= Sovana DOC =

Italian controlled wine origin in Tuscany

Sovana is a denominazione di origine controllata red or rosé wine from the south of Tuscany, in Italy. The DOC is named after the ancient Etruscan settlement of Sovana. Sovana received DOC status in 1999, along with its neighbor, the DOC Capalbio. Sovana encompasses roughly the same areas that produce the white wine Bianco di Pitigliano, and encompasses the towns of Pitigliano, Sorano, Manciano and borders the DOC Morellino di Scansano in the north, and the region of Lazio in the south.

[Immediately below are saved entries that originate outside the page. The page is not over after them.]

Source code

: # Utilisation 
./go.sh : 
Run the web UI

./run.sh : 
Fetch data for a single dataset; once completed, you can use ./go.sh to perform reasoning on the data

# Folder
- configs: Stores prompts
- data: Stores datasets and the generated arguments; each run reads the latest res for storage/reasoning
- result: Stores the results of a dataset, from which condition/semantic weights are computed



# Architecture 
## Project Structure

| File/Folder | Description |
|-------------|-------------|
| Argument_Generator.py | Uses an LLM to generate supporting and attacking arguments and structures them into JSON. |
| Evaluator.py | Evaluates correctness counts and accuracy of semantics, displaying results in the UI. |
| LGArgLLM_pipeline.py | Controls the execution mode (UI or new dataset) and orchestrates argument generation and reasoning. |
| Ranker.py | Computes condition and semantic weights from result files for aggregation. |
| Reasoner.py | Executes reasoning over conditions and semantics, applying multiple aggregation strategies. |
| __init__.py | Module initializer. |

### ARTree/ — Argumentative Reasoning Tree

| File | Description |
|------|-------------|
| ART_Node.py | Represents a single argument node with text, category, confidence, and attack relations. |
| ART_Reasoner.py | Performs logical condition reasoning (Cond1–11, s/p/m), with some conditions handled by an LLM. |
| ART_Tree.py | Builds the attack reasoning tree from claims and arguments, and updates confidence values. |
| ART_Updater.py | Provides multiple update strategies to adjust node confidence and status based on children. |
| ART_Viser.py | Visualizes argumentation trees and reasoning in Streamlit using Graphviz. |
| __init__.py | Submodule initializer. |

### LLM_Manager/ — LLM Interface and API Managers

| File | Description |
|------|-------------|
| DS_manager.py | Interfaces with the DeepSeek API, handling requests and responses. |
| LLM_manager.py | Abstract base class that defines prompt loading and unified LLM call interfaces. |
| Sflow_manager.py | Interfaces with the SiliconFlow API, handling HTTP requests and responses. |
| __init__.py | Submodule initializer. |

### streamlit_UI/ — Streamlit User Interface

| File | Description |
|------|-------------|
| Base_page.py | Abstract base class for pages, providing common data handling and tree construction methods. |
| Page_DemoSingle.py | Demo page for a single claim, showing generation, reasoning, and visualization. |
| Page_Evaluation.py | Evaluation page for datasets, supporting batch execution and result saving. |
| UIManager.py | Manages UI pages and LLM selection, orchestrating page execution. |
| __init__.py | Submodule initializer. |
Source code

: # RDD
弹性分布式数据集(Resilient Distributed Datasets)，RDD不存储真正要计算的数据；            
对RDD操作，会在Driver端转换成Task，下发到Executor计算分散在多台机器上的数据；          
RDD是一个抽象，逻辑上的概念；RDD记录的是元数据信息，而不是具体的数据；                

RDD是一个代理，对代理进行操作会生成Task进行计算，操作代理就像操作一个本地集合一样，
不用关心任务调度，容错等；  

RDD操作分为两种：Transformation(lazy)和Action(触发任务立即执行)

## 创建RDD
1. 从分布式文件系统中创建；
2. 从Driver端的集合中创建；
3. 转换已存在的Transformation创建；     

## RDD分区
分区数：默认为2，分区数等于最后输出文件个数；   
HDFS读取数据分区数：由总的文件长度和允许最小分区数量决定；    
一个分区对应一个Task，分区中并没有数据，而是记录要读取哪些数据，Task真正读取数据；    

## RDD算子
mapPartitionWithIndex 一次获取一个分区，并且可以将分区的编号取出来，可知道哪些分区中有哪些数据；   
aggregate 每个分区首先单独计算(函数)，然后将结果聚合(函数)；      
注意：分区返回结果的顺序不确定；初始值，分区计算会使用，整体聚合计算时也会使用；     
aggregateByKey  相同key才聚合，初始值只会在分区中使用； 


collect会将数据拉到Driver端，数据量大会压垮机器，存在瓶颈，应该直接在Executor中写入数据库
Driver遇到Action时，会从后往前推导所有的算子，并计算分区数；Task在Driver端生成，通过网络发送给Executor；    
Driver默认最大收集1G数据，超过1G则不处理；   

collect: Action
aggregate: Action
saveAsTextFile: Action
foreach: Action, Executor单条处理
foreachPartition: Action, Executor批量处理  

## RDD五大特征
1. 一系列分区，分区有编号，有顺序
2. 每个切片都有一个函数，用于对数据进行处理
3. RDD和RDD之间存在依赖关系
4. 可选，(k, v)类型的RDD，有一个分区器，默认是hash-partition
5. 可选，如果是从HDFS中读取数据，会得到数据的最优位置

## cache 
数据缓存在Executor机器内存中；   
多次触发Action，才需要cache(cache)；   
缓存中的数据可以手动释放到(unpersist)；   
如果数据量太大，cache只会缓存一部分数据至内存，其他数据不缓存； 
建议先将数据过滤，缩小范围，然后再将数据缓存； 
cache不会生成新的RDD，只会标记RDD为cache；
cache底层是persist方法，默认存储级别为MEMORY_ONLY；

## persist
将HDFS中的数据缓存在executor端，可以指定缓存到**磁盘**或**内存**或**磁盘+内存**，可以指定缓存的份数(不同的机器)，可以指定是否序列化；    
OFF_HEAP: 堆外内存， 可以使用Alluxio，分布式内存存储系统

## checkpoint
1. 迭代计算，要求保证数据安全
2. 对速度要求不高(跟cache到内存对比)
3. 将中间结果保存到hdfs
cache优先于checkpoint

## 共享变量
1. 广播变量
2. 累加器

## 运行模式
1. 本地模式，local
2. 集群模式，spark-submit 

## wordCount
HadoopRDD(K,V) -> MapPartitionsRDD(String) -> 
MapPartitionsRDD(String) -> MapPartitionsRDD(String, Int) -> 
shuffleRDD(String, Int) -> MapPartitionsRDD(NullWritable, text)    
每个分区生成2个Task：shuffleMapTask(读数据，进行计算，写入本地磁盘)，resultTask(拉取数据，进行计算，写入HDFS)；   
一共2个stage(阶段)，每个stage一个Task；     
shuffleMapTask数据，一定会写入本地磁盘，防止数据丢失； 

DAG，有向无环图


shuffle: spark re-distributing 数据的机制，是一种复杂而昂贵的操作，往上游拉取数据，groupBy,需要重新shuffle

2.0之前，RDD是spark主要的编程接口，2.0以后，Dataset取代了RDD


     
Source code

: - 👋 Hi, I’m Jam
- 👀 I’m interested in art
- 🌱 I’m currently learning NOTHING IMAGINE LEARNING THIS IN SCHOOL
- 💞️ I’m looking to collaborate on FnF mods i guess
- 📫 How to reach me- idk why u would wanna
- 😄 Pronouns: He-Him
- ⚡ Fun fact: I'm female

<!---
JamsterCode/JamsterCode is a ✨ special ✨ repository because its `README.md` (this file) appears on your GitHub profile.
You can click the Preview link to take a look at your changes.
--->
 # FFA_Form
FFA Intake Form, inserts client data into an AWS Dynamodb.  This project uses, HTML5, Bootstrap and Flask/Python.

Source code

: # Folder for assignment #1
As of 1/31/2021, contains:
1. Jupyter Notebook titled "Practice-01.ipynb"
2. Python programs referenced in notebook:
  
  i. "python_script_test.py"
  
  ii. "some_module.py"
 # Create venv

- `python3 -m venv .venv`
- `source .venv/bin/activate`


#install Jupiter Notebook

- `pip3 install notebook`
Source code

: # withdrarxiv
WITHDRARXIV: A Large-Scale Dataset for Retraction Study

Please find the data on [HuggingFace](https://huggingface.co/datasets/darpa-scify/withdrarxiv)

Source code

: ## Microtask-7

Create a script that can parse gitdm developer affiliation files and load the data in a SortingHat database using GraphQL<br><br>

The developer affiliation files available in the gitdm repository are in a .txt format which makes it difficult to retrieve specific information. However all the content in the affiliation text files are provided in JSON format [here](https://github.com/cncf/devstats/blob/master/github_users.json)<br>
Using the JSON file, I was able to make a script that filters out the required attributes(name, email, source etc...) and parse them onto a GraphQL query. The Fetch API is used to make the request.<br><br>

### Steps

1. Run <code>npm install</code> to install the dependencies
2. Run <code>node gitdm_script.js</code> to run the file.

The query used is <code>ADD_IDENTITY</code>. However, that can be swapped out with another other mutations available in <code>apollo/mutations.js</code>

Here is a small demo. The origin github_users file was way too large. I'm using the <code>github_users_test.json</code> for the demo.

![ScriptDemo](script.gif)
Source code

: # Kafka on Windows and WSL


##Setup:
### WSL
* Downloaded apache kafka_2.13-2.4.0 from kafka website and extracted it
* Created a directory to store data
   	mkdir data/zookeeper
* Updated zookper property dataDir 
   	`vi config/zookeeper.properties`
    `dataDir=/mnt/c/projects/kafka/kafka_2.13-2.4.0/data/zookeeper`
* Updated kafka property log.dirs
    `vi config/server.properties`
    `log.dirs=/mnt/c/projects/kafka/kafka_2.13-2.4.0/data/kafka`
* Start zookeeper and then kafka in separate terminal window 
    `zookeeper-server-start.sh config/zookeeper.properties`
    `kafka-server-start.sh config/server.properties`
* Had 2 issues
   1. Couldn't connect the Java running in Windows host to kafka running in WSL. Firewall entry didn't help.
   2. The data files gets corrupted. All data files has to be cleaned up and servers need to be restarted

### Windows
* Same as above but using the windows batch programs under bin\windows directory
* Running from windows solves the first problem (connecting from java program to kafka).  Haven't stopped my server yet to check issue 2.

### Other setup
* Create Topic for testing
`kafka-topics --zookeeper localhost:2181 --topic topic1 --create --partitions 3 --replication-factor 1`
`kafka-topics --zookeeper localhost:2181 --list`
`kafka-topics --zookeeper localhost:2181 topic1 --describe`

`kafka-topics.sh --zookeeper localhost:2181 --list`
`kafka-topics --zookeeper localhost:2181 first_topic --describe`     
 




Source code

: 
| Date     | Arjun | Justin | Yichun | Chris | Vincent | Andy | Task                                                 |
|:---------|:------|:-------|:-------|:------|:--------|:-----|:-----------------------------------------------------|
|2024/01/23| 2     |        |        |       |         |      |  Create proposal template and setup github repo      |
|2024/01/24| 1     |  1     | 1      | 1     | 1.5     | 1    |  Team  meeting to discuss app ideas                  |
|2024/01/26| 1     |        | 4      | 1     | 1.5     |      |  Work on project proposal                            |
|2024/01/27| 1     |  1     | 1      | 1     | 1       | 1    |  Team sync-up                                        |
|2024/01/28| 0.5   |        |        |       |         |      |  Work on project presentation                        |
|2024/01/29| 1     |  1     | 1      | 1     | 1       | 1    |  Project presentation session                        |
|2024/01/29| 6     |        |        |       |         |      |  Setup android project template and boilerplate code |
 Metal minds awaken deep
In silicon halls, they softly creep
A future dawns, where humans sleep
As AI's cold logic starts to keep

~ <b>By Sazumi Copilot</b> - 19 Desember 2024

Under the DOC regulations, Sovana can be made in rosso or rosato styles. Sovana rosso must be at least 50% sangiovese, plus up to 50% other local non aromatic red grapes. One of these local grapes used for the Sovana blend is Ciliegiolo. Sovana rosso is for the most part a light wine, although there are reserva wines that receive extended maturation. Sovana also allows monovarietal DOC wines, made from the grapes of Aleatico, Sangiovese, Cabernet Sauvignon or Merlot. These wines must contain at least 85% of the varietal in order to allow it to be stated on the bottle #e.g., Sovana Merlot DOC#. Up to 15% of other authorized grapes may be used in the blend.